(Saved entries)
=-=-=-=-=

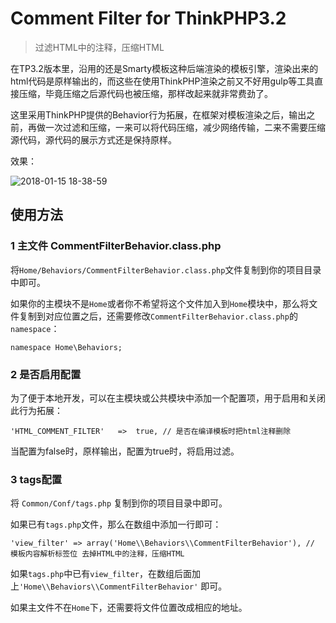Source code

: # Comment Filter for ThinkPHP3.2

> 过滤HTML中的注释，压缩HTML

在TP3.2版本里，沿用的还是Smarty模板这种后端渲染的模板引擎，渲染出来的html代码是原样输出的，而这些在使用ThinkPHP渲染之前又不好用gulp等工具直接压缩，毕竟压缩之后源代码也被压缩，那样改起来就非常费劲了。

这里采用ThinkPHP提供的Behavior行为拓展，在框架对模板渲染之后，输出之前，再做一次过滤和压缩，一来可以将代码压缩，减少网络传输，二来不需要压缩源代码，源代码的展示方式还是保持原样。

效果：

![2018-01-15 18-38-59](https://user-images.githubusercontent.com/16647246/34938611-e9d94248-fa23-11e7-9028-7ce8dbea3127.png)


## 使用方法

### 1 主文件 CommentFilterBehavior.class.php

将`Home/Behaviors/CommentFilterBehavior.class.php`文件复制到你的项目目录中即可。

如果你的主模块不是`Home`或者你不希望将这个文件加入到`Home`模块中，那么将文件复制到对应位置之后，还需要修改`CommentFilterBehavior.class.php`的`namespace`：

```
namespace Home\Behaviors;
```

### 2 是否启用配置

为了便于本地开发，可以在主模块或公共模块中添加一个配置项，用于启用和关闭此行为拓展：

```
'HTML_COMMENT_FILTER'	=>	true, // 是否在编译模板时把html注释删除
```

当配置为false时，原样输出，配置为true时，将启用过滤。

### 3 tags配置

将 `Common/Conf/tags.php` 复制到你的项目目录中即可。

如果已有`tags.php`文件，那么在数组中添加一行即可：

```
'view_filter' => array('Home\\Behaviors\\CommentFilterBehavior'), // 模板内容解析标签位 去掉HTML中的注释，压缩HTML
```

如果`tags.php`中已有`view_filter`，在数组后面加上`'Home\\Behaviors\\CommentFilterBehavior'` 即可。

如果主文件不在`Home`下，还需要将文件位置改成相应的地址。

=-=-=-=-=

(TRY IT) Without the pictures, print all of the records exactly.

(THE COMPLETED TASK)
Source code

: # Comment Filter for ThinkPHP3.2

> 过滤HTML中的注释，压缩HTML

在TP3.2版本里，沿用的还是Smarty模板这种后端渲染的模板引擎，渲染出来的html代码是原样输出的，而这些在使用ThinkPHP渲染之前又不好用gulp等工具直接压缩，毕竟压缩之后源代码也被压缩，那样改起来就非常费劲了。

这里采用ThinkPHP提供的Behavior行为拓展，在框架对模板渲染之后，输出之前，再做一次过滤和压缩，一来可以将代码压缩，减少网络传输，二来不需要压缩源代码，源代码的展示方式还是保持原样。

效果：

![2018-01-15 18-38-59](https://user-images.githubusercontent.com/16647246/34938611-e9d94248-fa23-11e7-9028-7ce8dbea3127.png)


## 使用方法

### 1 主文件 CommentFilterBehavior.class.php

将`Home/Behaviors/CommentFilterBehavior.class.php`文件复制到你的项目目录中即可。

如果你的主模块不是`Home`或者你不希望将这个文件加入到`Home`模块中，那么将文件复制到对应位置之后，还需要修改`CommentFilterBehavior.class.php`的`namespace`：

```
namespace Home\Behaviors;
```

### 2 是否启用配置

为了便于本地开发，可以在主模块或公共模块中添加一个配置项，用于启用和关闭此行为拓展：

```
'HTML_COMMENT_FILTER'	=>	true, // 是否在编译模板时把html注释删除
```

当配置为false时，原样输出，配置为true时，将启用过滤。

### 3 tags配置

将 `Common/Conf/tags.php` 复制到你的项目目录中即可。

如果已有`tags.php`文件，那么在数组中添加一行即可：

```
'view_filter' => array('Home\\Behaviors\\CommentFilterBehavior'), // 模板内容解析标签位 去掉HTML中的注释，压缩HTML
```

如果`tags.php`中已有`view_filter`，在数组后面加上`'Home\\Behaviors\\CommentFilterBehavior'` 即可。

如果主文件不在`Home`下，还需要将文件位置改成相应的地址。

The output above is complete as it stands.